How to complete this task: Without skipping any entry, transcribe the data word for word.

Stored data:
□ □ □
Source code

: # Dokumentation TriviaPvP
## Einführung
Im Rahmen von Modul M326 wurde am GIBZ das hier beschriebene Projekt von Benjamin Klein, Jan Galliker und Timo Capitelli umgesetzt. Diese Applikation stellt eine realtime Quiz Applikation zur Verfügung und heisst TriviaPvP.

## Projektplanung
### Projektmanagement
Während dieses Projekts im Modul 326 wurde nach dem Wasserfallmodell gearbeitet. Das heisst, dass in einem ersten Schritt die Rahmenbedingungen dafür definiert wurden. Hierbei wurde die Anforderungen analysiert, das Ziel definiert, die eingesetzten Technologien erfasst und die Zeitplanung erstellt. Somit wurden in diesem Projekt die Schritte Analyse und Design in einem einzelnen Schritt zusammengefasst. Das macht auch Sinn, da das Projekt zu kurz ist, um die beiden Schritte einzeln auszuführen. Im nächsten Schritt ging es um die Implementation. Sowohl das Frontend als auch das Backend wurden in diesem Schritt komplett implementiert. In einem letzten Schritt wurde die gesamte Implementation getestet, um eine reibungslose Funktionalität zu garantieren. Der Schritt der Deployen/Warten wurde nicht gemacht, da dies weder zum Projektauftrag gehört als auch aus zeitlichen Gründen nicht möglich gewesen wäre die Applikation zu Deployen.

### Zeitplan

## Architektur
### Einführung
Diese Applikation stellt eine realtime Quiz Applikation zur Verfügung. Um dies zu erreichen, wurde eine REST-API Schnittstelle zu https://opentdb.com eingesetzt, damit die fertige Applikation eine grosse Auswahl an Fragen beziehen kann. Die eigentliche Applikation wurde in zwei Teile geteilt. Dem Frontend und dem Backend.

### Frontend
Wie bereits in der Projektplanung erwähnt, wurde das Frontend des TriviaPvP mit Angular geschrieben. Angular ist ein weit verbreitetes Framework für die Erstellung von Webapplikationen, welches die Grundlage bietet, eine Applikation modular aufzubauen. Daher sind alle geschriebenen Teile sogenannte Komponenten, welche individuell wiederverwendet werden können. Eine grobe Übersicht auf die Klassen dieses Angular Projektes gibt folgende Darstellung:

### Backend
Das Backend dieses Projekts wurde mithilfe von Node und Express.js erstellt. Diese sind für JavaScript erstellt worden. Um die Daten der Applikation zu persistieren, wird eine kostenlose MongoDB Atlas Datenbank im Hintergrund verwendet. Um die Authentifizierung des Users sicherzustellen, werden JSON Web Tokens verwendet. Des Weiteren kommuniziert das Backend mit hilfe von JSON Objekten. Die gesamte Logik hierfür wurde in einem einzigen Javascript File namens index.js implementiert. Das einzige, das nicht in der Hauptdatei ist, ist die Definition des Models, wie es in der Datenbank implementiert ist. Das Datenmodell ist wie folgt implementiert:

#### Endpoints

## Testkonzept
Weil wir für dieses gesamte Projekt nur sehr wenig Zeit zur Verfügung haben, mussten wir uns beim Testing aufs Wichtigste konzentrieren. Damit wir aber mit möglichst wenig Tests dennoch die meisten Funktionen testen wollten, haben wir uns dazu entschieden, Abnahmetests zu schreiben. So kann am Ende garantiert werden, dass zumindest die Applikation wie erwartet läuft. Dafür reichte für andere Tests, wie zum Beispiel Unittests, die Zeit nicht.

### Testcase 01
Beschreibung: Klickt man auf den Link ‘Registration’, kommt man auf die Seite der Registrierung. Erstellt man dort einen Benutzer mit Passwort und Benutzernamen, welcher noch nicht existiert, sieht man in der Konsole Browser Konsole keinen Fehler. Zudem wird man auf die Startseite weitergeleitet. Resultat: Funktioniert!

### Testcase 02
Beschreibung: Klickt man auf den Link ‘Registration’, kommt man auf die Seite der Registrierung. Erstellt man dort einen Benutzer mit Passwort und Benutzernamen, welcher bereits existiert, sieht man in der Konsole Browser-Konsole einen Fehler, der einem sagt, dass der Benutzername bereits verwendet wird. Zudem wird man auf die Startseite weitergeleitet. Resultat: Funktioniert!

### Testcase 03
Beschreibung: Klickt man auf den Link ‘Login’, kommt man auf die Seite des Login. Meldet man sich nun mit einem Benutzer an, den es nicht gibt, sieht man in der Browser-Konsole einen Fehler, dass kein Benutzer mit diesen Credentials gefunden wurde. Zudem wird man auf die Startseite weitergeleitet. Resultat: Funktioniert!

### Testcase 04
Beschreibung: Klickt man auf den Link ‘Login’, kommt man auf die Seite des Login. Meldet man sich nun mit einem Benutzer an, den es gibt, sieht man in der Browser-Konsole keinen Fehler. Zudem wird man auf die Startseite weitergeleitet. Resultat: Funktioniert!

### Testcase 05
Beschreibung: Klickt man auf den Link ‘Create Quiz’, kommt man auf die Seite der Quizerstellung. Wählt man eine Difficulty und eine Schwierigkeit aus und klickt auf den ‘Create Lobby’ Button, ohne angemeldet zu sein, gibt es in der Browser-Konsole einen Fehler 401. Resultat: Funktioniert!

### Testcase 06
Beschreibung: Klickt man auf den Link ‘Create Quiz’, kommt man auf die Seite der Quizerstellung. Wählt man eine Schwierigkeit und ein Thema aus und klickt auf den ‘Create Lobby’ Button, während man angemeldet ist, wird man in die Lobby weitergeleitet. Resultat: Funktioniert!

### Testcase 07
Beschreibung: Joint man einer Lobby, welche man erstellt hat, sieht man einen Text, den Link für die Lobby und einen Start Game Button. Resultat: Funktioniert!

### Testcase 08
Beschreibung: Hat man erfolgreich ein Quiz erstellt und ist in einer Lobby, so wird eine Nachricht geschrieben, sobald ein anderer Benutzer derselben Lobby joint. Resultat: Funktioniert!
□ □ □
Answer below:
Source code

: # Dokumentation TriviaPvP
## Einführung
Im Rahmen von Modul M326 wurde am GIBZ das hier beschriebene Projekt von Benjamin Klein, Jan Galliker und Timo Capitelli umgesetzt. Diese Applikation stellt eine realtime Quiz Applikation zur Verfügung und heisst TriviaPvP.

## Projektplanung
### Projektmanagement
Während dieses Projekts im Modul 326 wurde nach dem Wasserfallmodell gearbeitet. Das heisst, dass in einem ersten Schritt die Rahmenbedingungen dafür definiert wurden. Hierbei wurde die Anforderungen analysiert, das Ziel definiert, die eingesetzten Technologien erfasst und die Zeitplanung erstellt. Somit wurden in diesem Projekt die Schritte Analyse und Design in einem einzelnen Schritt zusammengefasst. Das macht auch Sinn, da das Projekt zu kurz ist, um die beiden Schritte einzeln auszuführen. Im nächsten Schritt ging es um die Implementation. Sowohl das Frontend als auch das Backend wurden in diesem Schritt komplett implementiert. In einem letzten Schritt wurde die gesamte Implementation getestet, um eine reibungslose Funktionalität zu garantieren. Der Schritt der Deployen/Warten wurde nicht gemacht, da dies weder zum Projektauftrag gehört als auch aus zeitlichen Gründen nicht möglich gewesen wäre die Applikation zu Deployen.

### Zeitplan

## Architektur
### Einführung
Diese Applikation stellt eine realtime Quiz Applikation zur Verfügung. Um dies zu erreichen, wurde eine REST-API Schnittstelle zu https://opentdb.com eingesetzt, damit die fertige Applikation eine grosse Auswahl an Fragen beziehen kann. Die eigentliche Applikation wurde in zwei Teile geteilt. Dem Frontend und dem Backend.

### Frontend
Wie bereits in der Projektplanung erwähnt, wurde das Frontend des TriviaPvP mit Angular geschrieben. Angular ist ein weit verbreitetes Framework für die Erstellung von Webapplikationen, welches die Grundlage bietet, eine Applikation modular aufzubauen. Daher sind alle geschriebenen Teile sogenannte Komponenten, welche individuell wiederverwendet werden können. Eine grobe Übersicht auf die Klassen dieses Angular Projektes gibt folgende Darstellung:

### Backend
Das Backend dieses Projekts wurde mithilfe von Node und Express.js erstellt. Diese sind für JavaScript erstellt worden. Um die Daten der Applikation zu persistieren, wird eine kostenlose MongoDB Atlas Datenbank im Hintergrund verwendet. Um die Authentifizierung des Users sicherzustellen, werden JSON Web Tokens verwendet. Des Weiteren kommuniziert das Backend mit hilfe von JSON Objekten. Die gesamte Logik hierfür wurde in einem einzigen Javascript File namens index.js implementiert. Das einzige, das nicht in der Hauptdatei ist, ist die Definition des Models, wie es in der Datenbank implementiert ist. Das Datenmodell ist wie folgt implementiert:

#### Endpoints

## Testkonzept
Weil wir für dieses gesamte Projekt nur sehr wenig Zeit zur Verfügung haben, mussten wir uns beim Testing aufs Wichtigste konzentrieren. Damit wir aber mit möglichst wenig Tests dennoch die meisten Funktionen testen wollten, haben wir uns dazu entschieden, Abnahmetests zu schreiben. So kann am Ende garantiert werden, dass zumindest die Applikation wie erwartet läuft. Dafür reichte für andere Tests, wie zum Beispiel Unittests, die Zeit nicht.

### Testcase 01
Beschreibung: Klickt man auf den Link ‘Registration’, kommt man auf die Seite der Registrierung. Erstellt man dort einen Benutzer mit Passwort und Benutzernamen, welcher noch nicht existiert, sieht man in der Konsole Browser Konsole keinen Fehler. Zudem wird man auf die Startseite weitergeleitet. Resultat: Funktioniert!

### Testcase 02
Beschreibung: Klickt man auf den Link ‘Registration’, kommt man auf die Seite der Registrierung. Erstellt man dort einen Benutzer mit Passwort und Benutzernamen, welcher bereits existiert, sieht man in der Konsole Browser-Konsole einen Fehler, der einem sagt, dass der Benutzername bereits verwendet wird. Zudem wird man auf die Startseite weitergeleitet. Resultat: Funktioniert!

### Testcase 03
Beschreibung: Klickt man auf den Link ‘Login’, kommt man auf die Seite des Login. Meldet man sich nun mit einem Benutzer an, den es nicht gibt, sieht man in der Browser-Konsole einen Fehler, dass kein Benutzer mit diesen Credentials gefunden wurde. Zudem wird man auf die Startseite weitergeleitet. Resultat: Funktioniert!

### Testcase 04
Beschreibung: Klickt man auf den Link ‘Login’, kommt man auf die Seite des Login. Meldet man sich nun mit einem Benutzer an, den es gibt, sieht man in der Browser-Konsole keinen Fehler. Zudem wird man auf die Startseite weitergeleitet. Resultat: Funktioniert!

### Testcase 05
Beschreibung: Klickt man auf den Link ‘Create Quiz’, kommt man auf die Seite der Quizerstellung. Wählt man eine Difficulty und eine Schwierigkeit aus und klickt auf den ‘Create Lobby’ Button, ohne angemeldet zu sein, gibt es in der Browser-Konsole einen Fehler 401. Resultat: Funktioniert!

### Testcase 06
Beschreibung: Klickt man auf den Link ‘Create Quiz’, kommt man auf die Seite der Quizerstellung. Wählt man eine Schwierigkeit und ein Thema aus und klickt auf den ‘Create Lobby’ Button, während man angemeldet ist, wird man in die Lobby weitergeleitet. Resultat: Funktioniert!

### Testcase 07
Beschreibung: Joint man einer Lobby, welche man erstellt hat, sieht man einen Text, den Link für die Lobby und einen Start Game Button. Resultat: Funktioniert!

### Testcase 08
Beschreibung: Hat man erfolgreich ein Quiz erstellt und ist in einer Lobby, so wird eine Nachricht geschrieben, sobald ein anderer Benutzer derselben Lobby joint. Resultat: Funktioniert!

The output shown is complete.